Historical Perspectives on Reasonable Royalty Patent Damages and Current Congressional Efforts for Reform
The award of reasonable royalty damages for patentees successful in a patent infringement suit has had a long road in its development, resulting in its current manifestation under 35 U.S.C. Â§ 284. As history has shown, the treatment of compensable damages to patentees ranged from the automatic trebling of the actual damages suffered, to placing the onus of proving the loss suffered on the shoulders of the plaintiff patentee. By tracing the roots of this remedy back to the original Patent Act of 1790, this article seeks to examine the growth in popularity of this award from its early versions, to its modern day equivalents. By looking at both the statutory changes, and the subsequent judicial interpretations of the statute, this article hopes to shed light on the history and rationale behind use of the reasonable royalty to compensate patentees for infringement of their patents.

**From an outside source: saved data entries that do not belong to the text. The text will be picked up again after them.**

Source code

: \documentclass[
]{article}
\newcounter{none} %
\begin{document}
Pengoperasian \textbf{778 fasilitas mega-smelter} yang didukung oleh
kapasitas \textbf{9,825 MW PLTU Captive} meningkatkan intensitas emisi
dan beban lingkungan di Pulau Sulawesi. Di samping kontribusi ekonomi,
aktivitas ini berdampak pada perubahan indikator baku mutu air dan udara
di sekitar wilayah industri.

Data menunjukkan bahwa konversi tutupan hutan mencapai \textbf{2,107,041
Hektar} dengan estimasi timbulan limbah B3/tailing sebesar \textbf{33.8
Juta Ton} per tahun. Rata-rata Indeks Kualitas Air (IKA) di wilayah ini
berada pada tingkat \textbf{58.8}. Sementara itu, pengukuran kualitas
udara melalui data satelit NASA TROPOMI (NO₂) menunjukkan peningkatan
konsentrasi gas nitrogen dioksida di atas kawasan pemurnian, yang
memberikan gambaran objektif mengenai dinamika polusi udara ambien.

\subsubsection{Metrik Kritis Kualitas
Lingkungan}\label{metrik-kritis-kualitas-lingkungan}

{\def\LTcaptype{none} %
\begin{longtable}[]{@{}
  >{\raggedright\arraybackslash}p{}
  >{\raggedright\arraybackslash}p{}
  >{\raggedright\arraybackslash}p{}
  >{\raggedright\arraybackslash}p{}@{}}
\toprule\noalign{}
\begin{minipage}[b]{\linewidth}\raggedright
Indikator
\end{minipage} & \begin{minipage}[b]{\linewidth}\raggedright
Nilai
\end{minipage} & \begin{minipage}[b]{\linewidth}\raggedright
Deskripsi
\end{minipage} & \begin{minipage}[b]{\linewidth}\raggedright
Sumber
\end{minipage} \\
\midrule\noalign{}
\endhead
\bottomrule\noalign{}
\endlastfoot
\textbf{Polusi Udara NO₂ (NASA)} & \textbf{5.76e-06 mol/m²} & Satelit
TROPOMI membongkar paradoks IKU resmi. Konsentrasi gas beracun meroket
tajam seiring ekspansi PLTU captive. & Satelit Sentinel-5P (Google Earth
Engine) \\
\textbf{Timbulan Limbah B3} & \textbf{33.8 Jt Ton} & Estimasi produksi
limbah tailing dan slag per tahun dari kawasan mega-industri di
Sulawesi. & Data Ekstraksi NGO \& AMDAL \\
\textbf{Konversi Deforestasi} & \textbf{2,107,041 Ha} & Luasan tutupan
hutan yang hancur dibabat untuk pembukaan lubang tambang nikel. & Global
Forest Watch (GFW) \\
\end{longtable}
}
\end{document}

Additionally, in light of the context behind the failure of the much ballyhooed Patent Reform Act of 2007, this article seeks to explore the concerns and criticisms many parties had about the proposed damages provisions in this legislation. By analyzing the problems and shortcomings of that proposal, this article will provide guidance as to areas of which future proposals must include in order to maximize their chances of success and to bring the damages statute within long held historical lines.